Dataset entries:
☆ ☆ ☆ ☆ ☆ ☆ ☆

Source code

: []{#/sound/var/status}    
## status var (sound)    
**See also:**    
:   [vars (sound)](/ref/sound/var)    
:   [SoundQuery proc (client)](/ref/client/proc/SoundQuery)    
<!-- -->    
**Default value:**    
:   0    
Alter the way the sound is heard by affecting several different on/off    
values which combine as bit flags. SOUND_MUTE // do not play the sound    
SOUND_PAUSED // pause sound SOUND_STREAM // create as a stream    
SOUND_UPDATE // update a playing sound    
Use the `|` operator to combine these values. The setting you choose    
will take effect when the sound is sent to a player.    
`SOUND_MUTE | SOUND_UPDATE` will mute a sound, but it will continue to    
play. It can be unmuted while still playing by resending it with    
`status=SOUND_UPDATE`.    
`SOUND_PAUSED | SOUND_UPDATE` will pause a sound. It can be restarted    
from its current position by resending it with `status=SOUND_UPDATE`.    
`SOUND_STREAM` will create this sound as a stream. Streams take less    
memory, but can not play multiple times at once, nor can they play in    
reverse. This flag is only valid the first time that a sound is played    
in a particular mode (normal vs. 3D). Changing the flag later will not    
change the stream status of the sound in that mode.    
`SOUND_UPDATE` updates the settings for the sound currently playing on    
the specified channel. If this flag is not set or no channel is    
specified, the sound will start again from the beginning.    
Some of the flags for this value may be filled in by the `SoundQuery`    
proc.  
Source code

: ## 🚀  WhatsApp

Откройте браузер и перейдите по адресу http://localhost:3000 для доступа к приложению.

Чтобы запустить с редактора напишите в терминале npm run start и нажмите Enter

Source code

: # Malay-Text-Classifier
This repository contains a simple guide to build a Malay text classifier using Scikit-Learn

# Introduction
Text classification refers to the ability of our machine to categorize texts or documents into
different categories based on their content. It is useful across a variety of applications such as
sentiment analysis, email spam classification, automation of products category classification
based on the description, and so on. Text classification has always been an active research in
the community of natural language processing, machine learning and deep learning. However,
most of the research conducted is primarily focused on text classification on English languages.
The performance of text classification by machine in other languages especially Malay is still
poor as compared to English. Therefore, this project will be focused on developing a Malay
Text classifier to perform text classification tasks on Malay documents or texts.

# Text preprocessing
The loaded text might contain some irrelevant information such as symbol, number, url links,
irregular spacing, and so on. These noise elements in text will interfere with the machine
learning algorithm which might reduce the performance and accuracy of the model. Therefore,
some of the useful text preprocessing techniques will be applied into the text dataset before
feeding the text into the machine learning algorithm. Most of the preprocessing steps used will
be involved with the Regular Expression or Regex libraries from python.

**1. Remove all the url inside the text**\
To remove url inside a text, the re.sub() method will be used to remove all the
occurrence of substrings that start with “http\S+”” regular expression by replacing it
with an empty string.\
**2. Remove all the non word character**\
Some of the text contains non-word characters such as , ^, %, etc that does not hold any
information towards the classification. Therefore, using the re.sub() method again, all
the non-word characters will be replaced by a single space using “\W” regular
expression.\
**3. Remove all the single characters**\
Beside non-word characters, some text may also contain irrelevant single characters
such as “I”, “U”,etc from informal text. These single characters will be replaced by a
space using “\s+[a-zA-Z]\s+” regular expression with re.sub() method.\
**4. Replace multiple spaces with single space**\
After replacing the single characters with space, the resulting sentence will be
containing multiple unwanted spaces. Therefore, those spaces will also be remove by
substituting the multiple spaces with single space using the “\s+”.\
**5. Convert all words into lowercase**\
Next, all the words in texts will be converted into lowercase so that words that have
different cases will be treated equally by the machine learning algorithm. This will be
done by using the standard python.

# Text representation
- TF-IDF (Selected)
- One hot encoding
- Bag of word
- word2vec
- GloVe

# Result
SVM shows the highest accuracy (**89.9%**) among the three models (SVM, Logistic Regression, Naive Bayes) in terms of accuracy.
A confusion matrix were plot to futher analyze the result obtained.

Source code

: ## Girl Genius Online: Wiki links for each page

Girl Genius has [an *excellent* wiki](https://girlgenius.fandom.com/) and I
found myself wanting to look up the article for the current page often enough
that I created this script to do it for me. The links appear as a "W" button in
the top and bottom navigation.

☆ ☆ ☆ ☆ ☆ ☆ ☆

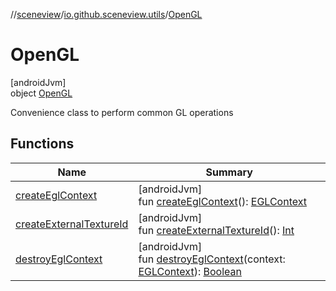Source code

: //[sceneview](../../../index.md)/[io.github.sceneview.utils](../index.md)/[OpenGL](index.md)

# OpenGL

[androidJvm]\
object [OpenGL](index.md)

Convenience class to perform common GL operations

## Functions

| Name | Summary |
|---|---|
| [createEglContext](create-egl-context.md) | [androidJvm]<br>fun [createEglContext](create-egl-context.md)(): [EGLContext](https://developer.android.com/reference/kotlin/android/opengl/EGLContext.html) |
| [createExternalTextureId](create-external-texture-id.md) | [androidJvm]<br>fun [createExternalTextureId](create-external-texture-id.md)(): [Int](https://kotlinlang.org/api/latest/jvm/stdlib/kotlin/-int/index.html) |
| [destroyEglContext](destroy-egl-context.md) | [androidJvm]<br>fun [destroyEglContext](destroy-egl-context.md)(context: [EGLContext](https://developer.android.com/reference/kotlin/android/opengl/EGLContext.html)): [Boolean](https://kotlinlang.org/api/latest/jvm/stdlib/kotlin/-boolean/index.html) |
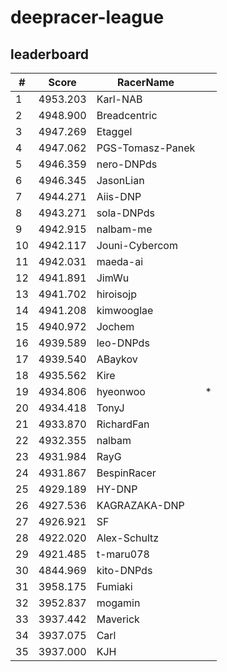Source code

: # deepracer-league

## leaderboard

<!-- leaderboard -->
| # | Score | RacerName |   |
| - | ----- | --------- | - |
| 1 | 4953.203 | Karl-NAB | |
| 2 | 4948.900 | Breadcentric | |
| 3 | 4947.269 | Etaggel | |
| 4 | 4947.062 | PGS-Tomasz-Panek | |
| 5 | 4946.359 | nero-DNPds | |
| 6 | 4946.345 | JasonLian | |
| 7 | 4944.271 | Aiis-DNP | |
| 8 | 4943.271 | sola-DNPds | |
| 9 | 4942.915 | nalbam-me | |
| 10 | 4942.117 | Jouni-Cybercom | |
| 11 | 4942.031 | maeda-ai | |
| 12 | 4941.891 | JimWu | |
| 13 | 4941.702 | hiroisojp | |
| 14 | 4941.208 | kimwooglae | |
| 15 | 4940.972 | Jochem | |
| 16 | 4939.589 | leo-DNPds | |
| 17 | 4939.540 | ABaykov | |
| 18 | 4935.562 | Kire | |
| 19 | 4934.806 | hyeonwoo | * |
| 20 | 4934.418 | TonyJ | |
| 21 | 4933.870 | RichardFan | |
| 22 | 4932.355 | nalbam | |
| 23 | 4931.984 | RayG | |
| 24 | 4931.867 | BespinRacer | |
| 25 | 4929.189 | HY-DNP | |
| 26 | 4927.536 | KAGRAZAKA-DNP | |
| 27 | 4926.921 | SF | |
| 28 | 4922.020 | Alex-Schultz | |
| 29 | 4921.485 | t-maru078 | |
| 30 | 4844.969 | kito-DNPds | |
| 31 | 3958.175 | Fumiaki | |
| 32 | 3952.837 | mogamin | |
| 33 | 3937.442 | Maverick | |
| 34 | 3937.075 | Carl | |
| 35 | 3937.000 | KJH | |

☆ ☆ ☆ ☆ ☆ ☆ ☆

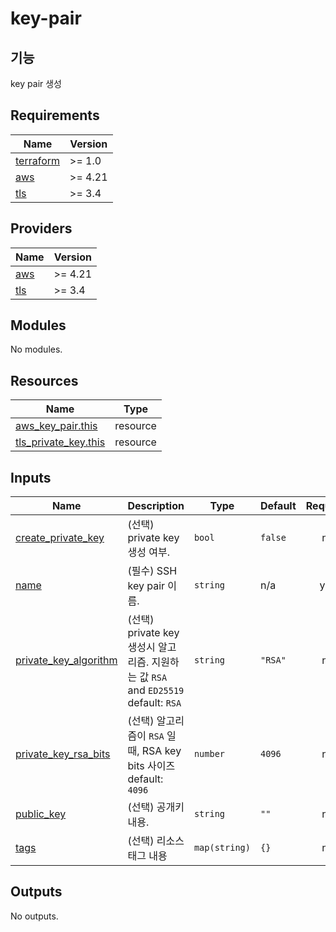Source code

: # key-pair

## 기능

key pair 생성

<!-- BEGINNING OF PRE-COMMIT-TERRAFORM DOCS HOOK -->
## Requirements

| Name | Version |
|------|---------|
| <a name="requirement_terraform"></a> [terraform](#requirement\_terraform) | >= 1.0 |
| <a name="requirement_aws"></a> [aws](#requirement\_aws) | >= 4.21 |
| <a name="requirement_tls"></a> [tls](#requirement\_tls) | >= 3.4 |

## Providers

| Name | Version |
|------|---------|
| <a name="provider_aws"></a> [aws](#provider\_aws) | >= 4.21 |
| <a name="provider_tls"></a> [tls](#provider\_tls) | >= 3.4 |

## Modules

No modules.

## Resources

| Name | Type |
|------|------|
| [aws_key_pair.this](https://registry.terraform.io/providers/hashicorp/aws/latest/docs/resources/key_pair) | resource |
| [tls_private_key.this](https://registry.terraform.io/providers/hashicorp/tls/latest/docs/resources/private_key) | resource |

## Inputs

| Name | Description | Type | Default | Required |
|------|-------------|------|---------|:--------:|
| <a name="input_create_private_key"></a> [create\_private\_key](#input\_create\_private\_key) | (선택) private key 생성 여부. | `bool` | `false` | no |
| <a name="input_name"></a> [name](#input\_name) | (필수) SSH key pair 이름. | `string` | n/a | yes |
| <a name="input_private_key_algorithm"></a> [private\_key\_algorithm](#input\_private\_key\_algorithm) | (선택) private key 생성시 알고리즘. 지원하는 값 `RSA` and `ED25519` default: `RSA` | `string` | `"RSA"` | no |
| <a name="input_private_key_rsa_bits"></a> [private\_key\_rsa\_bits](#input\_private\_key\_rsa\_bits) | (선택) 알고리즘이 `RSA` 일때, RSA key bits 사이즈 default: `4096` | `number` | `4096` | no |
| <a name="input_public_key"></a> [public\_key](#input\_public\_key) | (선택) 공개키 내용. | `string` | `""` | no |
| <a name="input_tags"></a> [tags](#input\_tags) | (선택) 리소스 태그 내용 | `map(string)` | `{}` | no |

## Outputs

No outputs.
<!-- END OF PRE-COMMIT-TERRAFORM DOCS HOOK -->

☆ ☆ ☆ ☆ ☆ ☆ ☆

◆ The problem: Note down each line above where the word "resending" occurs.

◆ Reply to the exercise:
play. It can be unmuted while still playing by resending it with    
from its current position by resending it with `status=SOUND_UPDATE`.    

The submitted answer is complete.